■ Task:
Nothing but the lines from the start of the data through the line with "as desired." should appear in the answer, each retyped exactly, and pictures should not.

■ Data under study:
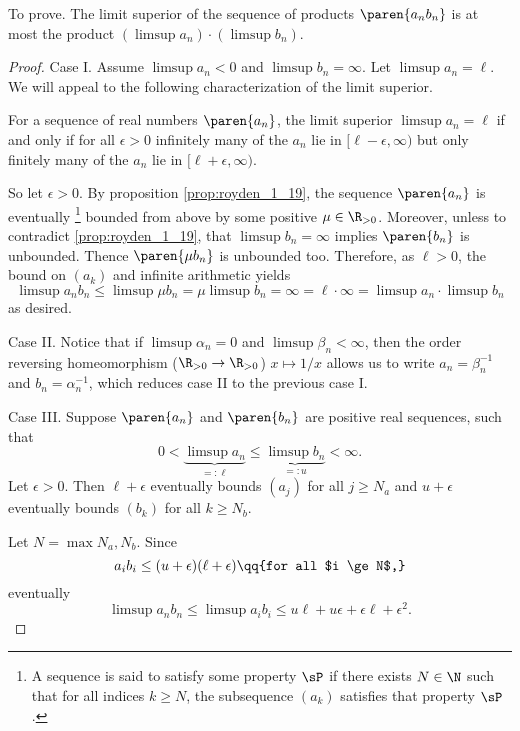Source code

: \documentclass[onesided]{ccg-pset}
\begin{document}
\begin{enumerate}
To prove. The limit superior of the sequence of products $\paren{a_n b_n}$ is at most the product $(\limsup a_n)\cdot(\limsup b_n)$.

\begin{proof}
Case I. Assume $\limsup a_n < 0$ and $\limsup b_n = \infty$. Let $\limsup a_n = \ell$. We will appeal to the following characterization of the limit superior.

\begin{prop}
    \label{prop:royden_1_19}
    For a sequence of real numbers $\paren{a_n}$, the limit superior $\limsup a_n = \ell$ if and only if for all $\epsilon > 0$ infinitely many of the $a_n$ lie in $[\ell - \epsilon, \infty)$ but only finitely many of the $a_n$ lie in $[\ell + \epsilon, \infty)$.
\end{prop}

    So let $\epsilon > 0$.  By proposition \ref{prop:royden_1_19}, the sequence $\paren{a_n}$ is eventually%
    \footnote{%
A sequence is said to  satisfy some property $\sP$ if there exists $N \in \N$ such that for all indices $k \ge N$, the subsequence $(a_k)$ satisfies that property $\sP$.%
    }
    bounded from above by some positive $\mu \in \R_{>0}$. Moreover, unless to contradict \ref{prop:royden_1_19}, that $\limsup b_n = \infty$ implies $\paren{b_n}$ is unbounded. Thence $\paren{\mu b_n}$ is unbounded too. Therefore, as $\ell > 0$, the bound on $(a_k)$ and infinite arithmetic yields
    \begin{equation*}
        \limsup a_nb_n \le \limsup \mu b_n = \mu \limsup b_n = \infty = \ell \cdot \infty = \limsup a_n \cdot \limsup b_n
    \end{equation*}
    as desired.

    Case II. Notice that if $\limsup \alpha_n = 0$ and $\limsup \beta_n < \infty$, then the order reversing homeomorphism ($\R_{>0} \to \R_{>0}$) $x \mapsto 1/x$ allows us to write $a_n = \beta_n^{-1}$ and $b_n= \alpha_n^{-1}$, which reduces case II to the previous case I.

Case III.  Suppose $\paren{a_n}$ and $\paren{b_n}$ are positive real sequences, such that 
\begin{equation*}
    0 < \underbrace{\limsup a_n}_{=:\ell} \le \underbrace{\limsup b_n}_{=:u} < \infty.
\end{equation*}
Let $\epsilon > 0$. Then $\ell + \epsilon$ eventually bounds $(a_j)$ for all $j \ge N_a$ and $u + \epsilon$ eventually bounds $(b_k)$ for all $k \ge N_b$. 

    Let $N = \max{N_a, N_b}$. Since 
\begin{equation*}
    a_i b_i \le (u + \epsilon)(\ell + \epsilon) \qq{for all $i \ge N$,}
\end{equation*}
eventually
\begin{equation*}
\limsup a_n b_n \le \limsup a_i b_i \le u\ell + u\epsilon + \epsilon\ell + \epsilon^2.
\end{equation*}


\end{proof}
\end{enumerate}
\end{document}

■ Problem solution:
Source code

: \documentclass[onesided]{ccg-pset}
\begin{document}
\begin{enumerate}
To prove. The limit superior of the sequence of products $\paren{a_n b_n}$ is at most the product $(\limsup a_n)\cdot(\limsup b_n)$.

\begin{proof}
Case I. Assume $\limsup a_n < 0$ and $\limsup b_n = \infty$. Let $\limsup a_n = \ell$. We will appeal to the following characterization of the limit superior.

\begin{prop}
    \label{prop:royden_1_19}
    For a sequence of real numbers $\paren{a_n}$, the limit superior $\limsup a_n = \ell$ if and only if for all $\epsilon > 0$ infinitely many of the $a_n$ lie in $[\ell - \epsilon, \infty)$ but only finitely many of the $a_n$ lie in $[\ell + \epsilon, \infty)$.
\end{prop}

    So let $\epsilon > 0$.  By proposition \ref{prop:royden_1_19}, the sequence $\paren{a_n}$ is eventually%
    \footnote{%
A sequence is said to  satisfy some property $\sP$ if there exists $N \in \N$ such that for all indices $k \ge N$, the subsequence $(a_k)$ satisfies that property $\sP$.%
    }
    bounded from above by some positive $\mu \in \R_{>0}$. Moreover, unless to contradict \ref{prop:royden_1_19}, that $\limsup b_n = \infty$ implies $\paren{b_n}$ is unbounded. Thence $\paren{\mu b_n}$ is unbounded too. Therefore, as $\ell > 0$, the bound on $(a_k)$ and infinite arithmetic yields
    \begin{equation*}
        \limsup a_nb_n \le \limsup \mu b_n = \mu \limsup b_n = \infty = \ell \cdot \infty = \limsup a_n \cdot \limsup b_n
    \end{equation*}
    as desired.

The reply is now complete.